Treatment of Menstrual Pain in a 14-Year-Old
NSAIDs are the first-line treatment for menstrual pain in adolescents, with ibuprofen 600-800 mg every 6-8 hours or naproxen sodium 440-550 mg every 12 hours taken with food for 5-7 days during menstruation being the most effective options. 1, 2, 3
First-Line Pharmacological Treatment
Start with NSAIDs immediately at the onset of menstrual bleeding:
- Ibuprofen 600-800 mg every 6-8 hours (maximum 2,400 mg daily) taken with food 3, 4
- Alternative: Naproxen sodium 440-550 mg every 12 hours (maximum 1,500 mg daily), which has superior efficacy data and longer duration of action 2, 3, 5
- Treatment duration should be 5-7 days during menstruation only 1, 2
- For severe cases, consider starting NSAIDs 24 hours before expected menstruation for perimenstrual prophylaxis 2
The FDA label confirms ibuprofen 400 mg every 4-6 hours for dysmenorrhea, though higher doses (600-800 mg) are recommended by ACOG for better efficacy 4, 3. Research demonstrates that naproxen provides superior pain relief compared to ibuprofen 200 mg and acetaminophen, with effects lasting up to 6 hours 5.

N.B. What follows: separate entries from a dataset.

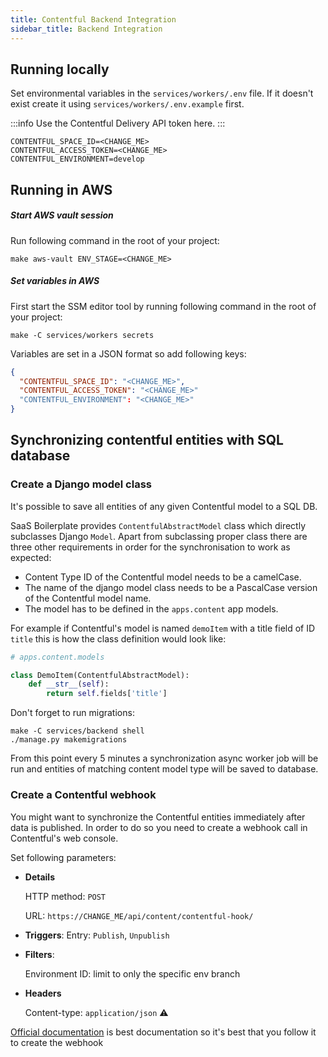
 ```yaml
---
title: Contentful Backend Integration
sidebar_title: Backend Integration
---
```


## Running locally

Set environmental variables in the `services/workers/.env` file. If it doesn't exist create it
using `services/workers/.env.example` first.

:::info
Use the Contentful Delivery API token here.
:::

```
CONTENTFUL_SPACE_ID=<CHANGE_ME>
CONTENTFUL_ACCESS_TOKEN=<CHANGE_ME>
CONTENTFUL_ENVIRONMENT=develop
```

## Running in AWS

##### Start AWS vault session

Run following command in the root of your project:

```shell
make aws-vault ENV_STAGE=<CHANGE_ME>
```

##### Set variables in AWS

First start the SSM editor tool by running following command in the root of your project:

```shell
make -C services/workers secrets
```

Variables are set in a JSON format so add following keys:

```json
{
  "CONTENTFUL_SPACE_ID": "<CHANGE_ME>",
  "CONTENTFUL_ACCESS_TOKEN": "<CHANGE_ME>"
  "CONTENTFUL_ENVIRONMENT": "<CHANGE_ME>"
}
```

## Synchronizing contentful entities with SQL database

### Create a Django model class

It's possible to save all entities of any given Contentful model to a SQL DB.

SaaS Boilerplate provides `ContentfulAbstractModel` class which directly subclasses Django `Model`. Apart from
subclassing proper class there are three other requirements in order for the synchronisation to work as expected:

- Content Type ID of the Contentful model needs to be a camelCase.
- The name of the django model class needs to be a PascalCase version of the Contentful model name.
- The model has to be defined in the `apps.content` app models.

For example if Contentful's model is named `demoItem` with a title field of ID `title` this is how the class definition would look like:

```python
# apps.content.models

class DemoItem(ContentfulAbstractModel):
    def __str__(self):
        return self.fields['title']
```

Don't forget to run migrations:

```shell
make -C services/backend shell
./manage.py makemigrations
```

From this point every 5 minutes a synchronization async worker job will be run and entities of matching content model
type will be saved to database.

### Create a Contentful webhook

You might want to synchronize the Contentful entities immediately after data is published. In order to do so you need to
create a webhook call in Contentful's web console.

Set following parameters:

- **Details**

  HTTP method: `POST`

  URL: `https://CHANGE_ME/api/content/contentful-hook/`

- **Triggers**:
  Entry: `Publish`, `Unpublish`
- **Filters**:

  Environment ID: limit to only the specific env branch

- **Headers**

  Content-type: `application/json` ⚠️

[Official documentation](https://www.contentful.com/developers/docs/concepts/webhooks/) is best documentation so it's
best that you follow it to create the webhook
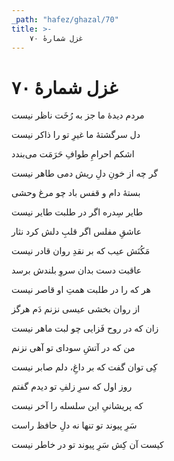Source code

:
 ```yaml
---
_path: "hafez/ghazal/70"
title: >-
    غزل شمارهٔ ۷۰
---
```

# غزل شمارهٔ ۷۰

<div class="b" id="bn1"><div class="m1"><p>مردم دیدهٔ ما جز به رُخَت ناظر نیست</p></div>
<div class="m2"><p>دل سرگشتهٔ ما غیرِ تو را ذاکر نیست</p></div></div>
<div class="b" id="bn2"><div class="m1"><p>اشکم احرامِ طوافِ حَرَمَت می‌بندد</p></div>
<div class="m2"><p>گر چه از خونِ دلِ ریش دمی طاهر نیست</p></div></div>
<div class="b" id="bn3"><div class="m1"><p>بستهٔ دام و قفس باد چو مرغ وحشی</p></div>
<div class="m2"><p>طایر سِدره اگر در طلبت طایر نیست</p></div></div>
<div class="b" id="bn4"><div class="m1"><p>عاشقِ مفلس اگر قلبِ دلش کرد نثار</p></div>
<div class="m2"><p>مَکُنَش عیب که بر نقدِ روان قادر نیست</p></div></div>
<div class="b" id="bn5"><div class="m1"><p>عاقبت دست بدان سروِ بلندش برسد</p></div>
<div class="m2"><p>هر که را در طلبت همتِ او قاصر نیست</p></div></div>
<div class="b" id="bn6"><div class="m1"><p>از روان بخشی عیسی نزنم دَم هرگز</p></div>
<div class="m2"><p>زان که در روح فَزایی چو لبت ماهر نیست</p></div></div>
<div class="b" id="bn7"><div class="m1"><p>من که در آتشِ سودای تو آهی نزنم</p></div>
<div class="m2"><p>کِی توان گفت که بر داغِ، دلم صابر نیست</p></div></div>
<div class="b" id="bn8"><div class="m1"><p>روز اول که سرِ زلفِ تو دیدم گفتم</p></div>
<div class="m2"><p>که پریشانیِ این سلسله را آخر نیست</p></div></div>
<div class="b" id="bn9"><div class="m1"><p>سَرِ پیوند تو تنها نه دلِ حافظ راست</p></div>
<div class="m2"><p>کیست آن کِش سَرِ پیوند تو در خاطر نیست</p></div></div>
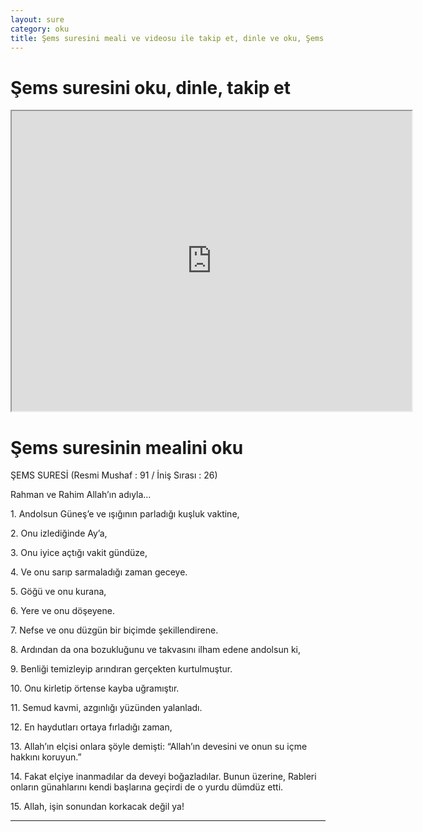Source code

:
 ```yaml
---
layout: sure
category: oku
title: Şems suresini meali ve videosu ile takip et, dinle ve oku, Şems dinle, Şems meali.
---
```


<div class="container">
  <div class="row">
    <div class="col-lg-12">
      <h1>Şems suresini oku, dinle, takip et</h1>
      <div class="div-youtube-embed">
        <iframe width="640" height="480" src="https://www.youtube.com/embed/">frameborder="0" allowfullscreen></iframe>
      </div>
    </div>
  </div>

  <div class="row">
    <div class="col-lg-12">
      <h1>Şems suresinin mealini oku</h1>
      <div><p></p><p></p><p>ŞEMS SURESİ (Resmi Mushaf : 91 / İniş Sırası : 26)</p><p>Rahman ve Rahim Allah’ın adıyla…</p><p></p><p></p><p>1. Andolsun Güneş’e ve ışığının parladığı kuşluk vaktine,</p><p></p><p></p><p>2. Onu izlediğinde Ay’a,</p><p></p><p></p><p>3. Onu iyice açtığı vakit gündüze,</p><p></p><p></p><p>4. Ve onu sarıp sarmaladığı zaman geceye.</p><p></p><p></p><p>5. Göğü ve onu kurana,</p><p></p><p></p><p>6. Yere ve onu döşeyene.</p><p></p><p></p><p>7. Nefse ve onu düzgün bir biçimde şekillendirene.</p><p></p><p></p><p>8. Ardından da ona bozukluğunu ve takvasını ilham edene andolsun ki,</p><p></p><p></p><p>9. Benliği temizleyip arındıran gerçekten kurtulmuştur.</p><p></p><p></p><p>10. Onu kirletip örtense kayba uğramıştır.</p><p></p><p></p><p>11. Semud kavmi, azgınlığı yüzünden yalanladı.</p><p></p><p></p><p>12. En haydutları ortaya fırladığı zaman,</p><p></p><p></p><p>13. Allah’ın elçisi onlara şöyle demişti: “Allah’ın devesini ve onun su içme hakkını koruyun.”</p><p></p><p></p><p>14. Fakat elçiye inanmadılar da deveyi boğazladılar. Bunun üzerine, Rableri onların günahlarını kendi başlarına geçirdi de o yurdu dümdüz etti.</p><p></p><p></p><p>15. Allah, işin sonundan korkacak değil ya!</p><p>  </p><p></p><p>  </p><p></p><p>  </p><p></p><p></p><p></p></div>
    </div>
  </div>
</div>
<hr />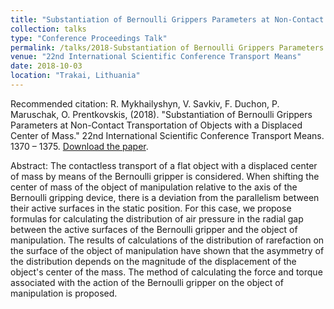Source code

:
 ```yaml
---
title: "Substantiation of Bernoulli Grippers Parameters at Non-Contact Transportation of Objects with a Displaced Center of Mass"
collection: talks
type: "Conference Proceedings Talk"
permalink: /talks/2018-Substantiation of Bernoulli Grippers Parameters at Non-Contact Transportation of Objects with a Displaced Center of Mass
venue: "22nd International Scientific Conference Transport Means"
date: 2018-10-03
location: "Trakai, Lithuania"
---
```

Recommended citation: R. Mykhailyshyn, V. Savkiv, F. Duchon, P. Maruschak, O. Prentkovskis, (2018). "Substantiation of Bernoulli Grippers Parameters at Non-Contact Transportation of Objects with a Displaced Center of Mass." 22nd International Scientific Conference Transport Means. 1370 – 1375. [Download the paper](https://www.researchgate.net/profile/Roman-Mykhailyshyn/publication/328772727_Substantiation_of_Bernoulli_Grippers_Parameters_at_Non-Contact_Transportation_of_Objects_with_a_Displaced_Center_of_Mass/links/5be1fdc992851c6b27ab2e08/Substantiation-of-Bernoulli-Grippers-Parameters-at-Non-Contact-Transportation-of-Objects-with-a-Displaced-Center-of-Mass.pdf). 

Abstract: The contactless transport of a flat object with a displaced center of mass by means of the Bernoulli gripper is considered. When shifting the center of mass of the object of manipulation relative to the axis of the Bernoulli gripping device, there is a deviation from the parallelism between their active surfaces in the static position. For this case, we propose formulas for calculating the distribution of air pressure in the radial gap between the active surfaces of the Bernoulli gripper and the object of manipulation. The results of calculations of the distribution of rarefaction on the surface of the object of manipulation have shown that the asymmetry of the distribution depends on the magnitude of the displacement of the object's center of the mass. The method of calculating the force and torque associated with the action of the Bernoulli gripper on the object of manipulation is proposed. 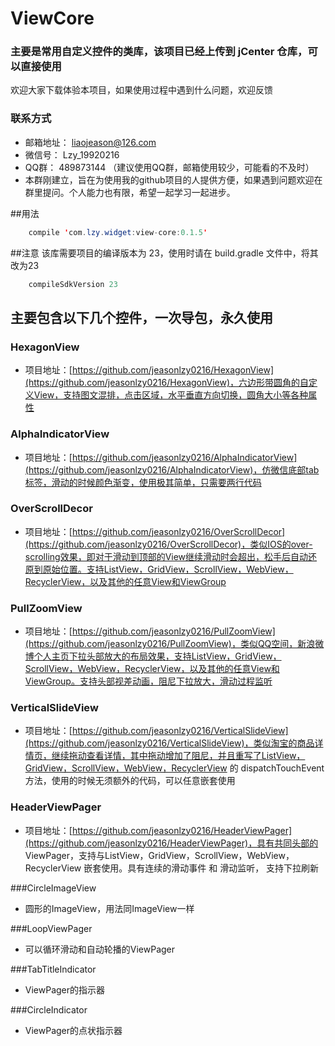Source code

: # ViewCore
### 主要是常用自定义控件的类库，该项目已经上传到 jCenter 仓库，可以直接使用

欢迎大家下载体验本项目，如果使用过程中遇到什么问题，欢迎反馈

### 联系方式
 * 邮箱地址： liaojeason@126.com
 * 微信号： Lzy_19920216
 * QQ群： 489873144 （建议使用QQ群，邮箱使用较少，可能看的不及时）
 * 本群刚建立，旨在为使用我的github项目的人提供方便，如果遇到问题欢迎在群里提问。个人能力也有限，希望一起学习一起进步。

##用法
```java
    compile 'com.lzy.widget:view-core:0.1.5'
```
##注意
该库需要项目的编译版本为 23，使用时请在 build.gradle 文件中，将其改为23
```java
    compileSdkVersion 23
```

## 主要包含以下几个控件，一次导包，永久使用
### HexagonView 
 * 项目地址：[https://github.com/jeasonlzy0216/HexagonView](https://github.com/jeasonlzy0216/HexagonView)，六边形带圆角的自定义View，支持图文混排，点击区域，水平垂直方向切换，圆角大小等各种属性

### AlphaIndicatorView 
 * 项目地址：[https://github.com/jeasonlzy0216/AlphaIndicatorView](https://github.com/jeasonlzy0216/AlphaIndicatorView)，仿微信底部tab标签，滑动的时候颜色渐变，使用极其简单，只需要两行代码

### OverScrollDecor 
 * 项目地址：[https://github.com/jeasonlzy0216/OverScrollDecor](https://github.com/jeasonlzy0216/OverScrollDecor)，类似IOS的over-scrolling效果，即对于滑动到顶部的View继续滑动时会超出，松手后自动还原到原始位置。支持ListView，GridView，ScrollView，WebView，RecyclerView，以及其他的任意View和ViewGroup

### PullZoomView 
 * 项目地址：[https://github.com/jeasonlzy0216/PullZoomView](https://github.com/jeasonlzy0216/PullZoomView)，类似QQ空间，新浪微博个人主页下拉头部放大的布局效果，支持ListView，GridView，ScrollView，WebView，RecyclerView，以及其他的任意View和ViewGroup。支持头部视差动画，阻尼下拉放大，滑动过程监听

### VerticalSlideView 
 * 项目地址：[https://github.com/jeasonlzy0216/VerticalSlideView](https://github.com/jeasonlzy0216/VerticalSlideView)，类似淘宝的商品详情页，继续拖动查看详情，其中拖动增加了阻尼，并且重写了ListView，GridView，ScrollView，WebView，RecyclerView 的 dispatchTouchEvent 方法，使用的时候无须额外的代码，可以任意嵌套使用

### HeaderViewPager 
 * 项目地址：[https://github.com/jeasonlzy0216/HeaderViewPager](https://github.com/jeasonlzy0216/HeaderViewPager)，具有共同头部的 ViewPager，支持与ListView，GridView，ScrollView，WebView，RecyclerView 嵌套使用。具有连续的滑动事件 和 滑动监听， 支持下拉刷新

###CircleImageView
 * 圆形的ImageView，用法同ImageView一样

###LoopViewPager
 * 可以循环滑动和自动轮播的ViewPager

###TabTitleIndicator
 * ViewPager的指示器

###CircleIndicator
 * ViewPager的点状指示器
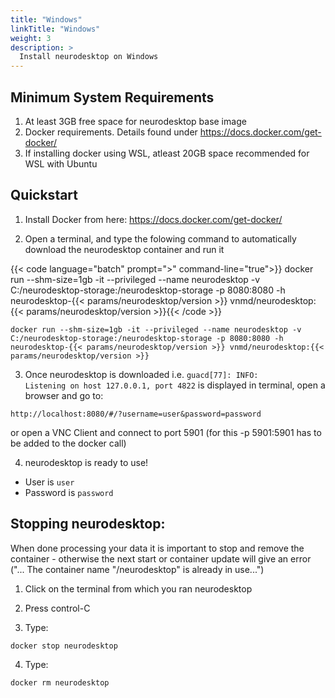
 ```yaml
---
title: "Windows"
linkTitle: "Windows"
weight: 3
description: >
  Install neurodesktop on Windows
---
```


## Minimum System Requirements
1. At least 3GB free space for neurodesktop base image
2. Docker requirements. Details found under https://docs.docker.com/get-docker/
3. If installing docker using WSL, atleast 20GB space recommended for WSL with Ubuntu

## Quickstart
1. Install Docker from here: https://docs.docker.com/get-docker/

2. Open a terminal, and type the folowing command to automatically download the neurodesktop container and run it


{{< code language="batch" prompt=">" command-line="true">}}
docker run --shm-size=1gb -it --privileged --name neurodesktop -v C:/neurodesktop-storage:/neurodesktop-storage -p 8080:8080 -h neurodesktop-{{< params/neurodesktop/version >}} vnmd/neurodesktop:{{< params/neurodesktop/version >}}{{< /code >}}

<pre class="language-batch command-line" data-prompt="$">
<code>docker run --shm-size=1gb -it --privileged --name neurodesktop -v C:/neurodesktop-storage:/neurodesktop-storage -p 8080:8080 -h neurodesktop-{{< params/neurodesktop/version >}} vnmd/neurodesktop:{{< params/neurodesktop/version >}}</code>
</pre>
<!-- neurodesktop version found in neurodesk.github.io/data/neurodesktop.toml -->
3. Once neurodesktop is downloaded i.e. `guacd[77]: INFO:        Listening on host 127.0.0.1, port 4822` is displayed in terminal, open a browser and go to:
```
http://localhost:8080/#/?username=user&password=password
```
or open a VNC Client and connect to port 5901 (for this -p 5901:5901 has to be added to the docker call)

4. neurodesktop is ready to use!
- User is `user`
- Password is `password`

## Stopping neurodesktop:
When done processing your data it is important to stop and remove the container - otherwise the next start or container update will give an error ("... The container name "/neurodesktop" is already in use...")
1. Click on the terminal from which you ran neurodesktop

2. Press control-C

3. Type:
```
docker stop neurodesktop
```
4. Type:
```
docker rm neurodesktop
```
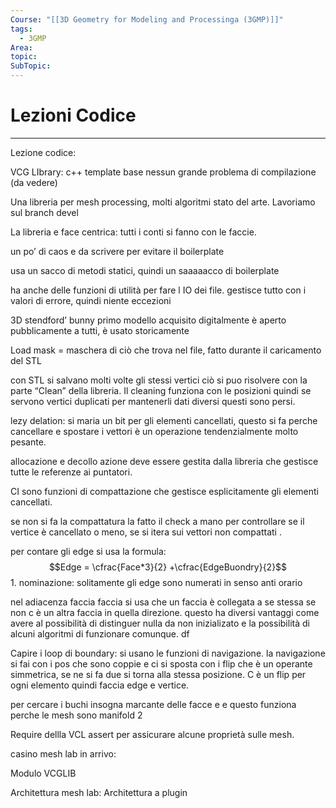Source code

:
```yaml
---
Course: "[[3D Geometry for Modeling and Processinga (3GMP)]]"
tags:
  - 3GMP
Area: 
topic: 
SubTopic: 
---
```


# Lezioni Codice
---
Lezione codice: 


VCG LIbrary: c++ template base nessun grande problema di compilazione (da vedere)

Una libreria  per mesh processing, molti algoritmi stato del arte. 
Lavoriamo sul branch devel 


La libreria e face centrica: tutti i conti si fanno con le faccie. 

un po’ di caos e da scrivere per evitare il boilerplate 


usa un sacco di metodi statici, quindi un saaaaacco di boilerplate 


ha anche delle funzioni di utilità per fare l IO dei file.
gestisce tutto con i valori di errore, quindi niente eccezioni 


3D stendford’ bunny primo modello acquisito digitalmente è aperto pubblicamente a tutti, è usato storicamente 


Load mask = maschera di ciò che trova nel file, fatto durante il caricamento del STL

con STL si salvano molti volte gli stessi vertici ciò si puo risolvere con la parte “Clean” della libreria. Il cleaning funziona con le posizioni quindi se servono vertici duplicati per mantenerli dati diversi questi sono persi.

lezy delation: si maria un bit per gli elementi cancellati, questo si fa perche cancellare e spostare i vettori è un operazione tendenzialmente molto pesante. 


allocazione e decollo azione deve essere gestita dalla libreria che gestisce tutte le referenze ai puntatori.

CI sono funzioni di compattazione che gestisce esplicitamente gli elementi cancellati.

se non si fa la compattatura la fatto il check a mano per controllare se il vertice è cancellato o meno, se si itera sui vettori non compattati .

per contare gli edge si usa la formula:
$$Edge = \cfrac{Face*3}{2} +\cfrac{EdgeBuondry}{2}$$
1. 
nominazione:
solitamente gli edge sono numerati in senso anti orario 



nel adiacenza faccia faccia si usa che un faccia è collegata a se stessa se non c è un altra faccia in quella direzione. questo ha diversi vantaggi come avere al possibilità di distinguer nulla da non inizializato e la possibilità di alcuni algoritmi di funzionare comunque.
df


Capire i loop di boundary: 
si usano le funzioni di navigazione. 
la navigazione si fai con i pos che sono coppie e ci si sposta con i flip che è un operante simmetrica, se ne si fa due si torna alla stessa posizione. 
C è un flip per ogni elemento quindi faccia edge e vertice.

per cercare i buchi insogna marcante delle facce e e questo funziona perche le mesh sono manifold 2




Require dellla VCL assert per assicurare alcune proprietà sulle mesh.




casino mesh lab in arrivo:

Modulo VCGLIB


Architettura mesh lab:
Architettura a plugin


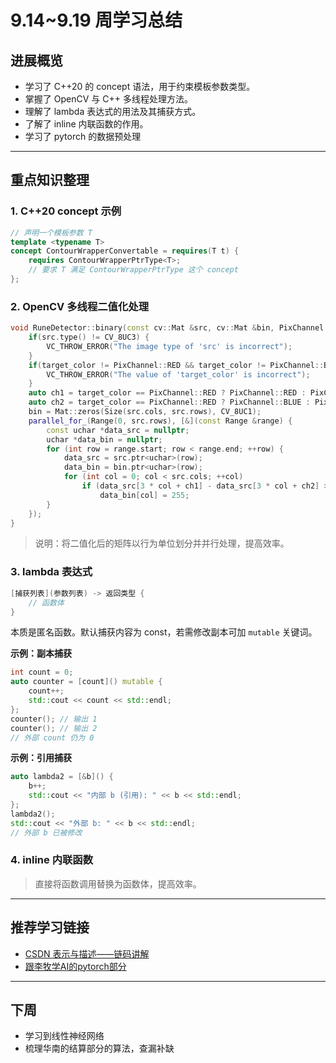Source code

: 

# 9.14~9.19 周学习总结

## 进展概览

- 学习了 C++20 的 concept 语法，用于约束模板参数类型。
- 掌握了 OpenCV 与 C++ 多线程处理方法。
- 理解了 lambda 表达式的用法及其捕获方式。
- 了解了 inline 内联函数的作用。
- 学习了 pytorch 的数据预处理
---

## 重点知识整理

### 1. C++20 concept 示例
```cpp
// 声明一个模板参数 T
template <typename T>
concept ContourWrapperConvertable = requires(T t) {
    requires ContourWrapperPtrType<T>;
    // 要求 T 满足 ContourWrapperPtrType 这个 concept
};
```

### 2. OpenCV 多线程二值化处理
```cpp
void RuneDetector::binary(const cv::Mat &src, cv::Mat &bin, PixChannel target_color, uint8_t threshold) {
    if(src.type() != CV_8UC3) {
        VC_THROW_ERROR("The image type of 'src' is incorrect");
    }
    if(target_color != PixChannel::RED && target_color != PixChannel::BLUE) {
        VC_THROW_ERROR("The value of 'target_color' is incorrect");
    }
    auto ch1 = target_color == PixChannel::RED ? PixChannel::RED : PixChannel::BLUE;
    auto ch2 = target_color == PixChannel::RED ? PixChannel::BLUE : PixChannel::RED;
    bin = Mat::zeros(Size(src.cols, src.rows), CV_8UC1);
    parallel_for_(Range(0, src.rows), [&](const Range &range) {
        const uchar *data_src = nullptr;
        uchar *data_bin = nullptr;
        for (int row = range.start; row < range.end; ++row) {
            data_src = src.ptr<uchar>(row);
            data_bin = bin.ptr<uchar>(row);
            for (int col = 0; col < src.cols; ++col)
                if (data_src[3 * col + ch1] - data_src[3 * col + ch2] > threshold)
                    data_bin[col] = 255;
        }
    });
}
```
> 说明：将二值化后的矩阵以行为单位划分并并行处理，提高效率。

### 3. lambda 表达式
```cpp
[捕获列表](参数列表) -> 返回类型 {
    // 函数体
}
```
本质是匿名函数。默认捕获内容为 const，若需修改副本可加 `mutable` 关键词。

**示例：副本捕获**
```cpp
int count = 0;
auto counter = [count]() mutable {
    count++;
    std::cout << count << std::endl;
};
counter(); // 输出 1
counter(); // 输出 2
// 外部 count 仍为 0
```

**示例：引用捕获**
```cpp
auto lambda2 = [&b]() {
    b++;
    std::cout << "内部 b (引用): " << b << std::endl;
};
lambda2();
std::cout << "外部 b: " << b << std::endl;
// 外部 b 已被修改
```

### 4. inline 内联函数
> 直接将函数调用替换为函数体，提高效率。

---

## 推荐学习链接

- [CSDN 表示与描述——链码讲解](https://blog.csdn.net/qq_63029071/article/details/140361695)
- [跟李牧学AI的pytorch部分](https://zh-v2.d2l.ai/chapter_preliminaries/ndarray.html)

---

## 下周
- 学习到线性神经网络
- 梳理华南的结算部分的算法，查漏补缺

Adjunctive Non-Pharmacological Measures
These should be used alongside NSAIDs, not as replacements:
- Heat therapy applied to abdomen or back reduces cramping pain 1, 2
- Acupressure at specific points: Large Intestine-4 (LI4) on dorsum of hand and Spleen-6 (SP6) approximately 4 fingers above medial malleolus 1, 2
- Peppermint essential oil has demonstrated symptom reduction 1
Second-Line Treatment if NSAIDs Fail
If no improvement after 2-3 menstrual cycles of adequate NSAID therapy:
- Combined oral contraceptives (COCs) with 30-35 μg ethinyl estradiol plus levonorgestrel or norgestimate 1
- Use monophasic formulation for simplicity 1
- Extended or continuous cycles are particularly appropriate for severe dysmenorrhea as they minimize hormone-free intervals and optimize ovarian suppression 1
- COCs are completely reversible with no negative effect on long-term fertility and are safe throughout reproductive years 1
Approximately 18% of women with dysmenorrhea do not respond to NSAIDs, making hormonal contraceptives an important second-line option 2, 3.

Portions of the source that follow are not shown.